Et le malheur est là, qui attend son heure. Il faut alors assumer nos tragédies. De renoncement en renoncement, de compromission en manque de courage (voir le sort réservé au rapport Tuot), des délires identitaires de Sarkozy aux propos anti Roms, de l’homophobie aux injures contre Christiane Taubira… les monstres veillent, investissent la moindre anfractuosité pour s’infiltrer jusque dans la tête d’une enfant : "Xénophobie et racisme (…) sont des poupées gigognes où chaque bouc émissaire en appelle un autre, dans une perdition sans fin". "Pour y échapper nous avons besoin de la tragédie. De son récit, de son alarme"

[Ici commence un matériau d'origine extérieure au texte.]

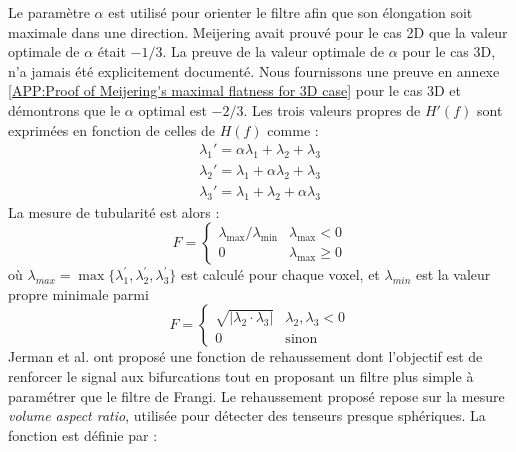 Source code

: Le paramètre $\alpha$ est utilisé pour orienter le filtre afin que son élongation soit maximale dans une direction. Meijering avait prouvé pour le cas 2D que la valeur optimale de $\alpha$ était $-1/3$. La preuve de la valeur optimale de $\alpha$ pour le cas 3D, n'a jamais été explicitement documenté. Nous fournissons une preuve en annexe \ref{APP:Proof of Meijering's maximal flatness for 3D case} pour le cas 3D et démontrons que le $\alpha$ optimal est $-2/3$. Les trois valeurs propres de $H'(f)$ sont exprimées en fonction de celles de $H(f)$ comme :
\begin{equation}
  \begin{aligned}
    \nonumber \lambda_1' = \alpha\lambda_1 + \lambda_2 + \lambda_3 \\
    \nonumber \lambda_2' = \lambda_1 + \alpha\lambda_2 + \lambda_3 \\
    \nonumber \lambda_3' = \lambda_1 + \lambda_2 + \alpha\lambda_3
  \end{aligned}
\end{equation}
La mesure de tubularité est alors :
\begin{equation}
\nonumber 
  F =
  \left\{
  \begin{array}{lr}
    \lambda_{\max} / \lambda_{\min}   &  \lambda_{\max} < 0\\
      0 &  \lambda_{\max} \geqslant 0
  \end{array}
  \right.
\end{equation}
où $\lambda_{max} = \max\{\lambda_{1}^{'},\lambda_{2}^{'},\lambda_{3}^{'}\}$ est calculé pour chaque voxel, et $\lambda_{min}$ est la valeur propre minimale parmi 
\begin{equation}
\nonumber
    F =
    \left\{
    \begin{array}{lr}
    
    \sqrt{|\lambda_2 \cdot \lambda_3|}   & \lambda_2, \lambda_3 < 0 \\
    0     & \textrm{sinon}
    \end{array}
    \right.
\end{equation}
Jerman et al. ont proposé une fonction de rehaussement dont l'objectif est de renforcer le signal aux bifurcations tout en proposant un filtre plus simple à paramétrer que le filtre de Frangi. Le rehaussement proposé repose sur la mesure \textit{volume aspect ratio}, utilisée pour détecter des tenseurs presque sphériques. La fonction est définie par :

Trop souvent - Pierre Joxe excepté - la gauche a cédé au vertige sécuritaire et à la surenchère anti immigration. Et depuis trois décennies, droite et gauche confondues n’ont pas réussi a enrayer la progression de l’extrême droite. Le retour du "monstre" qui favorise une pensée de la peur et de la haine, de la force et du rejet, est durable pronostique une fois de plus Plenel, parce que les réponses exigées sont "des réponses radicalement démocratiques et sociales plutôt que des surenchères sécuritaires et xénophobes".
Cette vigilance, nourrie au feu du tragique, se refuse à une "servitude consentie". L’indignation ne suffit pas. Car ces monstres sont les nôtres, ils "sont les fruits (…) de notre époque, c’est-à-dire de nos lenteurs, de nos tergiversations et de nos pusillanimités, de notre incapacité à faire naître ce neuf dont l’avènement pourrait seul renvoyer ces monstres à nos cauchemars". Vigilance, indignation, mobilisation, responsabilité… rappellent le propos récent d’un Toumi Djaidja (La Marche pour l’Egalité. Une histoire dans l’Histoire, l’Aube 2013). Cela s’inscrit surtout dans la "trace" d’un homme, un certain Alain Plenel. Le père de l’auteur.

Mustapha Harzoune 

Edwy Plenel, Dire non, édition Don Quichotte 2014, 185 pages, 14€.